I bought some earlier today.

It actually does make perfect sense. The reason is because rates are going up. The fed is obviously going to raise rates on Wednesday by 0.5% and this is indicative of future increases for Canada which is likely going to be another 0.5% increase, as well.

Obviously, when the rates rise, that makes debt more expensive which sucks for holding mortgaged properties. As an alternative, these companies are being paid rent that has not kept up with inflation, which technically means the profitability of the companies has gone down on a real return basis.

Should this already be known? Yes. But it is becoming more and more real as rates continue higher.


----------



## KaeJS (Sep 28, 2010)

Also - note that the yield for CAR is low.
In this environment, people are searching for safe yield that is going to keep up with inflation.

Nobody is exactly excited about the yield on CAR. I imagine lots of people are selling CAR in favour of some higher paying companies.

Some idea for higher yield REITs right now are CHP and SIA (both of which I own and am adding to).


----------



## TomB16 (Jun 8, 2014)

Thank you for the response.

I like the low yield as we are holding it in unregistered account. We're used to it going up and up. lol!
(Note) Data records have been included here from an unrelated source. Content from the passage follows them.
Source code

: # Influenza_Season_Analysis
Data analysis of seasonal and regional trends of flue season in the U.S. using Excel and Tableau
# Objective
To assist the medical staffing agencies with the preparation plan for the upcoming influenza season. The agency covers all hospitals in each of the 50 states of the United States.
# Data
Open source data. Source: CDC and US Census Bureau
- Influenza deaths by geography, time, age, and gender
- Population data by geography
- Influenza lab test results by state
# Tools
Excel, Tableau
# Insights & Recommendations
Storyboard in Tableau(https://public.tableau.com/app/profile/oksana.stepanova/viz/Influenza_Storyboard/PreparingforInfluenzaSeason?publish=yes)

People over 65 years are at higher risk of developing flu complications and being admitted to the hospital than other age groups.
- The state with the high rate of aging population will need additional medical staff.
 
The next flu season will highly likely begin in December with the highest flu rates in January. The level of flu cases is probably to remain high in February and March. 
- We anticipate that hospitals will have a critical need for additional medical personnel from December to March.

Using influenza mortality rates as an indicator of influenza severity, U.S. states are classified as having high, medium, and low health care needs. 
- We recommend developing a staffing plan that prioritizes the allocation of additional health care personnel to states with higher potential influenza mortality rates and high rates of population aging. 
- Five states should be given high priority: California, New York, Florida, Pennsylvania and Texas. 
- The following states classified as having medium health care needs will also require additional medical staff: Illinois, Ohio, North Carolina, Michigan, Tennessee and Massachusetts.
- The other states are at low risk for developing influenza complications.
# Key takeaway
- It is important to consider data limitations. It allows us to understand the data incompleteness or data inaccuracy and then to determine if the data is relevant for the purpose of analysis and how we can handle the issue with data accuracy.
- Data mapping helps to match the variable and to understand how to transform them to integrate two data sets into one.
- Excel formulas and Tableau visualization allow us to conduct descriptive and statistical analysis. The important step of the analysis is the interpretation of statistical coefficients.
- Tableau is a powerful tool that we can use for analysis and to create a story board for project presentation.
It looks like a healthy company to me so I shall do what I do best: nothing.


----------



## zinfit (Mar 21, 2021)

TomB16 said:


> Thank you for the response.
> 
> I like the low yield as we are holding it in unregistered account. We're used to it going up and up. lol!
> 
> It looks like a healthy company to me so I shall do what I do best: nothing.


Rising interest rates are a negative headwind for Reits. They compete with fixed income . With 5 year GICs now in the 4% range and may-be going higher some people will sell their Reits and put into GICs or bonds. Reits are capital intensive so rising interest rates on their debt is also a negative.


----------